EarthQuaker Device’s irreverence is widely celebrated in the pages of this journal. But when you play a pedal like the Pitch Bay polyphonic harmonizer, you realize there’s a whole lot of purpose and substance behind the company’s seemingly devil-may-care approach to pedal design. Sure, the Pitch Bay will help you craft Frankensteinian mutations of crossed octaves and the glitchy sounds of a vintage Atari console dying a painful and gruesome death. But it can just as easily conjure the sounds of a 12-string or help you dial up quick, fuzzy Thin Lizzy or Southern Rock guitar harmonies with a slightly demented edge.

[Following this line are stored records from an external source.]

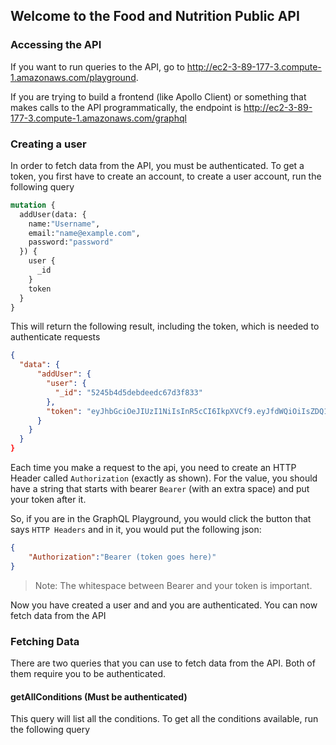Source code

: 
## Welcome to the Food and Nutrition Public API

### Accessing the API
If you want to run queries to the API, go to http://ec2-3-89-177-3.compute-1.amazonaws.com/playground. 

If you are trying to build a frontend (like Apollo Client) or something that makes calls to the API programmatically, the endpoint is http://ec2-3-89-177-3.compute-1.amazonaws.com/graphql

### Creating a user
In order to fetch data from the API, you must be authenticated. To get a token, you first have to create an account, to create a user account, run the following query

```graphql
mutation {
  addUser(data: {
    name:"Username",
    email:"name@example.com",
    password:"password"
  }) {
    user {
      _id
    }
    token
  }
}
```
This will return the following result, including the token, which is needed
to authenticate requests
```JSON
{
  "data": {
      "addUser": {
        "user": {
          "_id": "5245b4d5debdeedc67d3f833"
        },
        "token": "eyJhbGciOeJIUzI1NiIsInR5cCI6IkpXVCf9.eyJfdWQiOiIsZDQ1YjRkNTllYmRlZTBjNjdkMzk4MzMiLCJpYXQiOjE1NjQ4NDkzNjs9.Li_s6ZL6Bs__buQiuUcDU4FBgTcpu7dpN1CaStBONhk"
      }
    }
  }
}
```
Each time you make a request to the api, you need to create an HTTP Header called `Authorization` (exactly as shown). For the value, you should have a string that starts with bearer `Bearer` (with an extra space) and put your token after it.

So, if you are in the GraphQL Playground, you would click the button that says `HTTP Headers`  and in it, you would put the following json:
```json
{
	"Authorization":"Bearer (token goes here)"
}
```
>Note: The whitespace between Bearer and your token is important.

Now you have created a user and and you are authenticated. You can now fetch data from the API

### Fetching Data
There are two queries that you can use to fetch data from the API. Both of them require you to be authenticated.

#### getAllConditions (Must be authenticated)
This query will list all the conditions. To get all the conditions available, run the following query

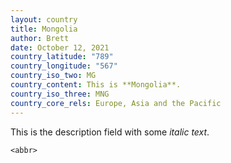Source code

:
 ```yaml
---
layout: country
title: Mongolia
author: Brett
date: October 12, 2021
country_latitude: "789"
country_longitude: "567"
country_iso_two: MG
country_content: This is **Mongolia**.
country_iso_three: MNG
country_core_rels: Europe, Asia and the Pacific
---
```

This is the description field with some *italic text*.

`<abbr>`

Harmonies Made Mad—and Simple
You could conceivably plug in the Pitch Bay, set the cluster of six knobs randomly, hear the ensuing mayhem, and be justified in never looking back. But a little patience reveals that this is a surprisingly simple, intuitive, and fun-to-use pedal.
The two top and left-most knobs enable sweepable pitch adjustments, including all 12 semitones and the microtones in between. One is dedicated to an octave below the root; the other is dedicated to the octave above. The top right knob is a gain control, which you can use to dirty up the harmonized output.
The three lower knobs are level controls for the root-note signal, the octave down, and the octave up, and they give you a lot of flexibility for shaping the harmonized output. While the root-note signal moves through an all-analog signal path, the two octave signals are digitally processed.
Many Harmonious Means
Dialing in harmonies is easy on the Pitch Bay. And the most natural application is a virtual 12-string (or 18-string, if you prefer). Dialing in the unisons is easy enough—what’s fun is adding slightly off kilter pitches and odd emphasis on one octave or both. Add a short delay and an expansive reverb, and you’re living in a sci-fi, folk-rock utopia.
Classic rock guitar harmonies are another obvious and easy application. But I got a bigger kick out of using the gain and unison harmonies to create a dirty little virtual three-piece horn section. If you can’t afford a trumpet player and baritone and alto sax sidemen, the Pitch Bay plus a simple horn section-style riff make a pretty funky stand-in.
As forgiving and easy as the Pitch Bay can be, dialing in precise semitones can be tricky. The knobs are pretty sensitive and they’re easy to bump out of place. But dialing up slightly out-of-tune octaves or unisons can give the pedal the feel of analog synth pitch drift or add an almost tremolo-like wobble when close harmonies clash just right. Dialing up odd intervals produces even stranger pitch wobbles and cancellations. And while they can easily sound harsh, working these textures in with volume swells or dialing them in at disparate levels can sound like everything from alien radio dispatches to cathedral bells clanging in the distance.
EarthQuaker clearly builds pedals with moody players in mind, because the Pitch Bay can go from pretty and angelic to completely nihilistic and demented with a few twists. And few harmonizing pedals move through those moods as readily and intuitively as the Pitch Bay, and it’s that easy interactivity and musicality that set it apart.